[tahoe-dev] #534: "tahoe cp" command encoding issue

Mon Mar 2 21:29:34 PST 2009

> from a "meaning" perspective in the case of 2.d is wrong to publish  
> in the child name a some characters that have an unknown meaning  
> and that so are wrongly mapped to unicode entities hoping that the  
> client will know how to handle this situation.

Okay.  I'm starting to understand this better.  I've re-read various  
posts to this thread, and read a few web pages on the topic.

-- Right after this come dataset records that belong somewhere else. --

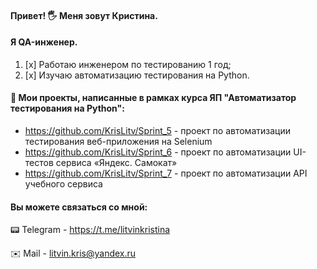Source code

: #### Привет! 🖐️ Меня зовут Кристина.

#### Я QA-инженер.

1. [x] Работаю инженером по тестированию 1 год;
2. [x] Изучаю автоматизацию тестирования на Python.



#### 🔗 Мои проекты, написанные в рамках курса ЯП "Автоматизатор тестирования на Python": 
* https://github.com/KrisLitv/Sprint_5 - проект по автоматизации тестирования веб-приложения на Selenium
* https://github.com/KrisLitv/Sprint_6 - проект по автоматизации UI-тестов сервиса «Яндекс. Самокат»
* https://github.com/KrisLitv/Sprint_7 - проект по автоматизации API учебного сервиса


#### Вы можете связаться со мной:

📟 Telegram - https://t.me/litvinkristina

✉️ Mail - [litvin.kris@yandex.ru]()
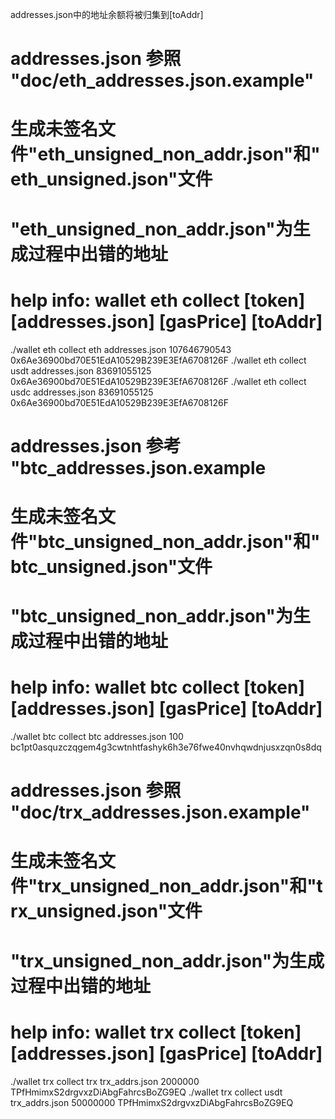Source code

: addresses.json中的地址余额将被归集到[toAddr]

# addresses.json 参照 "doc/eth_addresses.json.example"
# 生成未签名文件"eth_unsigned_non_addr.json"和"eth_unsigned.json"文件
# "eth_unsigned_non_addr.json"为生成过程中出错的地址
# help info: wallet eth collect [token] [addresses.json] [gasPrice] [toAddr]
./wallet eth collect eth addresses.json 107646790543 0x6Ae36900bd70E51EdA10529B239E3EfA6708126F
./wallet eth collect usdt addresses.json 83691055125 0x6Ae36900bd70E51EdA10529B239E3EfA6708126F
./wallet eth collect usdc addresses.json 83691055125 0x6Ae36900bd70E51EdA10529B239E3EfA6708126F

# addresses.json 参考 "btc_addresses.json.example
# 生成未签名文件"btc_unsigned_non_addr.json"和"btc_unsigned.json"文件
# "btc_unsigned_non_addr.json"为生成过程中出错的地址
# help info: wallet btc collect [token] [addresses.json] [gasPrice] [toAddr]
./wallet btc collect btc addresses.json 100 bc1pt0asquzczqgem4g3cwtnhtfashyk6h3e76fwe40nvhqwdnjusxzqn0s8dq


# addresses.json 参照 "doc/trx_addresses.json.example"
# 生成未签名文件"trx_unsigned_non_addr.json"和"trx_unsigned.json"文件
# "trx_unsigned_non_addr.json"为生成过程中出错的地址
# help info: wallet trx collect [token] [addresses.json] [gasPrice] [toAddr]
./wallet trx collect trx trx_addrs.json 2000000 TPfHmimxS2drgvxzDiAbgFahrcsBoZG9EQ
./wallet trx collect usdt trx_addrs.json 50000000 TPfHmimxS2drgvxzDiAbgFahrcsBoZG9EQ

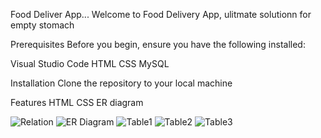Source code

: Food Deliver App...
Welcome to Food Delivery App, ulitmate solutionn for empty stomach

Prerequisites
Before you begin, ensure you have the following installed:

Visual Studio Code
HTML
CSS
MySQL

Installation
Clone the repository to your local machine

Features
HTML
CSS
ER diagram

![Relation](https://github.com/siddesh450/Food-Delivery/assets/86416013/a91964e1-b92e-413c-955b-afc13dba23ef)
![ER Diagram](https://github.com/siddesh450/Food-Delivery/assets/86416013/35538121-712d-470a-a12f-a5fa95f81103)
![Table1](https://github.com/siddesh450/Food-Delivery/assets/86416013/9695fd9d-e3ec-470f-9467-91a8848c9b80)
![Table2](https://github.com/siddesh450/Food-Delivery/assets/86416013/bb14c70b-ee29-4b19-bf6b-51713ab78f22)
![Table3](https://github.com/siddesh450/Food-Delivery/assets/86416013/13417fdf-f660-4614-8fa3-7c90fdde3535)

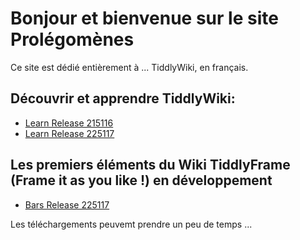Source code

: # Bonjour et bienvenue sur le site Prolégomènes

Ce site est dédié entièrement à ... TiddlyWiki, en français.

## Découvrir et apprendre TiddlyWiki:

- [Learn Release 215116](Learn215116.html)
- [Learn Release 225117](Learn225117.html)

## Les premiers éléments du Wiki TiddlyFrame (Frame it as you like !) en développement

- [Bars Release 225117](Bars.html)

Les téléchargements peuvemt prendre un peu de temps ...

  *** my realization: Unicode is not enough

Until last weekend, I thought that the the canonical internal  
representation of strings in tahoe could be unicode (and the  
canonical serialization be utf-8).  Now I realize that unicode is not  
enough.  We need to be able to accept, store, and emit strings which  
we cannot translate into unicode.  This means that the real canonical  
definition of a string has to be a 2-tuple: string of bytes, and a  
suggested encoding.  We don't always have to explicitly store that 2- 
tuple, but we have to think of it as being the canonical information.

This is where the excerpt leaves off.